VA: Sick Music 2018
Hospital Records

VA: Urban Wildlife Vol. 3
Urban Wildlife

The optimal vehicle for a label to showcase the breadth of its wares is, of course, the compilation, and two recent ones see Hospital Records and Urban Wildlife doing exactly that. Both collections attest to the seemingly inexhaustible diversity of drum'n'bass, though do so from slightly different angles, with Hospital's set slightly more populist in tone than the comparatively rawer one from Urban Wildlife. Differences aside, both are voluminous releases featuring twenty-plus tracks apiece that have much to offer the devotee and neophyte alike.

Like many a compilation, Hospital's is a bit of a hit-and-miss affair, some cuts stellar and others less so. A far greater number constitute the former, however, starting with Keeno's sublime opener “The Comet,” a perfectly calibrated example of drum'n'bass at its most liquid and epic. Buildups are executed artfully and peaks reached organically, and the whole's grounded in a lovely piano riff that's tinged with just the right amount of melancholy. Also graced by a lovely piano motif, Hugh Hardie's “Nightingale” impresses as a particularly elegant and seductive exercise in jazz-inflected drum'n'bass, and one would have to be curmudgeonly indeed not to be charmed by Keeno's swoon-worthy take on Fred V & Grafix's “Hurricanes (Wild Love),” the infectious soul of S.P.Y's club remix of Camo & Krooked's “Loving You Is Easy,” and S.P.Y's own “Love Unlimited VIP.” Epic but not overwrought are Schematic x Polaris's “Sculpture” and Reso's “Sungaze,” whereas on the tech-styled end of the spectrum we find Kings Of The Rollers' “Burnt Ends,” which engages the synapses with weird siren-like horn noises.

On a slightly less enthralling tip is Danny Byrd's “Devil's Drop,” which, despite the appeal of a hugely funky bass line, is a little too crowd-pleasing for my liking, especially when a voice repeatedly appears encouraging the listener to “make sure you play this at a high volume”—surely something the music alone should incite. Still, truth be told there's only one track I'd never revisit: Serum, Voltage & Inja's too-repetitive “Gunfinger Fam VIP.” Names such as Klute and Seba will be familiar to genre aficionados, and the set also includes contributions from Hospital commander-in-chief London Elektricity, one of which, a Mitekiss remix of “Just One Second” featuring a wonderful vocal by Elsa Esmeralda, is disarmingly beautiful. Trainspotters also should note that while the label's made Sick Music 2018 available in the usual formats, the limited box set, which includes a CD, four twelve-inch plates, and t-shirt, looks like the must-have.

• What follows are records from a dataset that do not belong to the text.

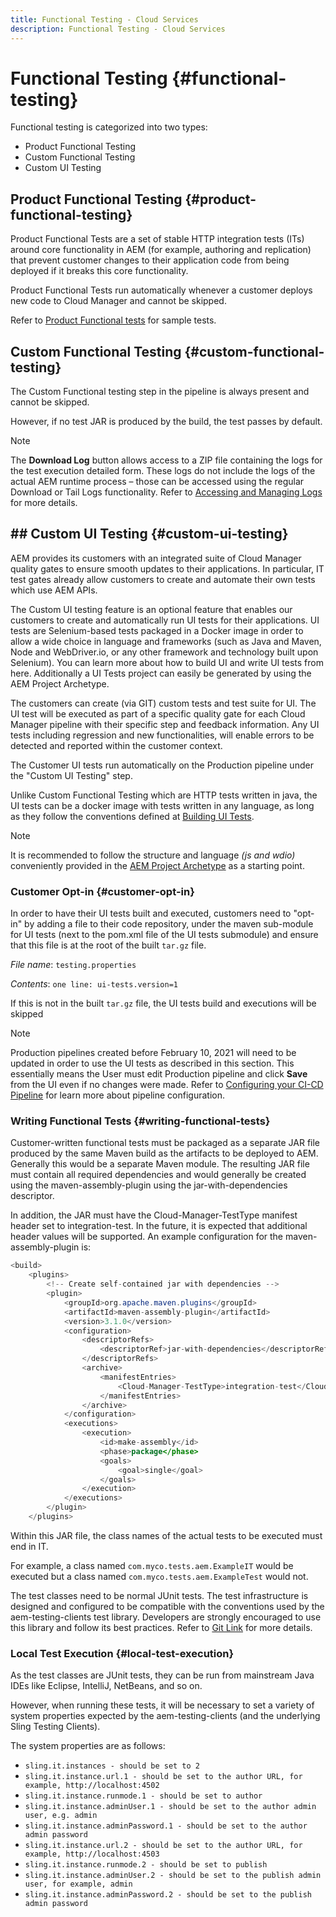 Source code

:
 ```yaml
---
title: Functional Testing - Cloud Services
description: Functional Testing - Cloud Services
---
```


# Functional Testing {#functional-testing}

Functional testing is categorized into two types:

* Product Functional Testing
* Custom Functional Testing
* Custom UI Testing

## Product Functional Testing {#product-functional-testing}

Product Functional Tests are a set of stable HTTP integration tests (ITs) around core functionality in AEM (for example, authoring and replication) that prevent customer changes to their application code from being deployed if it breaks this core functionality.

Product Functional Tests run automatically whenever a customer deploys new code to Cloud Manager and cannot be skipped.

Refer to [Product Functional tests](https://github.com/adobe/aem-test-samples/tree/aem-cloud/smoke) for sample tests.

## Custom Functional Testing {#custom-functional-testing}

The Custom Functional testing step in the pipeline is always present and cannot be skipped. 

However, if no test JAR is produced by the build, the test passes by default. 

>[!NOTE]
>The **Download Log** button allows access to a ZIP file containing the logs for the test execution detailed form. These logs do not include the logs of the actual AEM runtime process – those can be accessed using the regular Download or Tail Logs functionality. Refer to [Accessing and Managing Logs](/help/implementing/cloud-manager/manage-logs.md) for more details.

## ## Custom UI Testing {#custom-ui-testing}

AEM provides its customers with an integrated suite of Cloud Manager quality gates to ensure smooth updates to their applications. In particular, IT test gates already allow customers to create and automate their own tests which use AEM APIs.

The Custom UI testing feature is an optional feature that enables our customers to create and automatically run UI tests for their applications. UI tests are Selenium-based tests packaged in a Docker image in order to allow a wide choice in language and frameworks (such as Java and Maven, Node and WebDriver.io, or any other framework and technology built upon Selenium). You can learn more about how to build UI and write UI tests from here. Additionally a  UI Tests project can easily be generated by using the AEM Project Archetype.

The customers can create (via GIT) custom tests and test suite for UI. The UI test will be executed as part of a specific quality gate for each Cloud Manager pipeline with their specific step and feedback information. Any UI tests including regression and new functionalities, will enable errors to be detected and reported within the customer context.

The Customer UI tests run automatically on the Production pipeline under the "Custom UI Testing" step.

Unlike Custom Functional Testing which are HTTP tests written in java, the UI tests can be a docker image with tests written in any language, as long as they follow the conventions defined at [Building UI Tests](https://experienceleague.adobe.com/docs/experience-manager-cloud-service/implementing/using-cloud-manager/test-results/ui-testing.html?lang=en#building-ui-tests).

>[!NOTE]
>It is recommended to follow the structure and language *(js and wdio)* conveniently provided in the [AEM Project Archetype](https://github.com/adobe/aem-project-archetype/tree/master/src/main/archetype/ui.tests) as a starting point. 

### Customer Opt-in {#customer-opt-in}

In order to have their UI tests built and executed, customers need to "opt-in" by adding a file to their code repository, under the maven sub-module for UI tests (next to the pom.xml file of the UI tests submodule) and ensure that this file is at the root of the built `tar.gz` file.

*File name*: `testing.properties` 

*Contents*: `one line: ui-tests.version=1` 

If this is not in the built `tar.gz` file, the UI tests build and executions will be skipped

>[!NOTE]
>Production pipelines created before February 10, 2021 will need to be updated in order to use the UI tests as described in this section. This essentially means the User must edit Production pipeline and click **Save** from the UI even if no changes were made.
   Refer to [Configuring your CI-CD Pipeline](https://experienceleague.adobe.com/docs/experience-manager-cloud-service/implementing/using-cloud-manager/configure-pipeline.html?lang=en#using-cloud-manager) for learn more about pipeline configuration. 


### Writing Functional Tests {#writing-functional-tests}

Customer-written functional tests must be packaged as a separate JAR file produced by the same Maven build as the artifacts to be deployed to AEM. Generally this would be a separate Maven module. The resulting JAR file must contain all required dependencies and would generally be created using the maven-assembly-plugin using the jar-with-dependencies descriptor. 

In addition, the JAR must have the Cloud-Manager-TestType manifest header set to integration-test. In the future, it is expected that additional header values will be supported. An example configuration for the maven-assembly-plugin is:

```java
<build>
    <plugins>
        <!-- Create self-contained jar with dependencies -->
        <plugin>
            <groupId>org.apache.maven.plugins</groupId>
            <artifactId>maven-assembly-plugin</artifactId>
            <version>3.1.0</version>
            <configuration>
                <descriptorRefs>
                    <descriptorRef>jar-with-dependencies</descriptorRef>
                </descriptorRefs>
                <archive>
                    <manifestEntries>
                        <Cloud-Manager-TestType>integration-test</Cloud-Manager-TestType>
                    </manifestEntries>
                </archive>
            </configuration>
            <executions>
                <execution>
                    <id>make-assembly</id>
                    <phase>package</phase>
                    <goals>
                        <goal>single</goal>
                    </goals>
                </execution>
            </executions>
        </plugin>
    </plugins>
```

Within this JAR file, the class names of the actual tests to be executed must end in IT. 
 
For example, a class named `com.myco.tests.aem.ExampleIT` would be executed but a class named `com.myco.tests.aem.ExampleTest` would not. 
 
The test classes need to be normal JUnit tests. The test infrastructure is designed and configured to be compatible with the conventions used by the aem-testing-clients test library. Developers are strongly encouraged to use this library and follow its best practices. Refer to [Git Link](https://github.com/adobe/aem-testing-clients) for more details.

### Local Test Execution {#local-test-execution}

As the test classes are JUnit tests, they can be run from mainstream Java IDEs like Eclipse, IntelliJ, NetBeans, and so on. 

However, when running these tests, it will be necessary to set a variety of system properties expected by the aem-testing-clients (and the underlying Sling Testing Clients). 

The system properties are as follows:

* `sling.it.instances - should be set to 2`
* `sling.it.instance.url.1 - should be set to the author URL, for example, http://localhost:4502`
* `sling.it.instance.runmode.1 - should be set to author`
* `sling.it.instance.adminUser.1 - should be set to the author admin user, e.g. admin`
* `sling.it.instance.adminPassword.1 - should be set to the author admin password`
* `sling.it.instance.url.2 - should be set to the author URL, for example, http://localhost:4503`
* `sling.it.instance.runmode.2 - should be set to publish`
* `sling.it.instance.adminUser.2 - should be set to the publish admin user, for example, admin`
* `sling.it.instance.adminPassword.2 - should be set to the publish admin password`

The names of the young producers on Urban Wildlife's set might be less familiar than those on Hospital's, but the collection itself stands up extremely well next to its polished counterpart. Urban Wildlife sees itself “as a connecting link in the chain between various subcultures,” and certainly much on this third label compilation reflects that boundary-collapsing ethos. In a small number of cases, traces of soul, jazz, and dub emerge from the material without the essence of drum'n'bass getting shortchanged in the process. Raw and underground the material often is, but it's consistently strong and without a clunker in sight.

A dark vibe asserts itself often in the set-list. It's established early when cyb's “Cowards” introduces the set with a brooding slice of anti-authoritarianism and is rendered explicit with Diaz Soto's “Six Million Ways” and its “Six million ways to die... choose one” voice sample. Speaking of which, someone sounding very much like Bane (from The Dark Knight Rises) ups the mayhem ante during Dub Flavour and Jayruff Burry's “Soundboy.” Yet as dark as Urban Wildlife Vol. 3 often is, the clouds sometimes part to let a bright moment come through. In draping chiming, sing-song synths across a buoyantly skipping base, Duktus's “Edgebug” sounds not only carefree but almost joyful, while on the soulful and sultry tip, there are Dushi's “Love and Happiness,” Single Purpose's “Anamnesis,” and EmTee's affecting scene-stealer “See Her Again.”

Elsewhere, diseased synth stabs punctuate a rumbling undercurrent in Der Steyr's “Absolute Magnitude” before an amen-powered groove gives the tune muscular heft, while the drama of Grafias's dub-inflected “Tonight” is intensified by a strong vocal by Malou. Some cuts roil (Dr Woe's stormer “Separate (2018 Remix),” Mystical Sound's tough “The Riddle”), some soar (Living Plastic's uplifting “The Night (Alternative),” ZeroZero's “Four Walls”), and some sparkle (Usus's “Sundays”), and any collection featuring a cut as engaging as EmTee's “See Her Again” definitely earns its recommendation.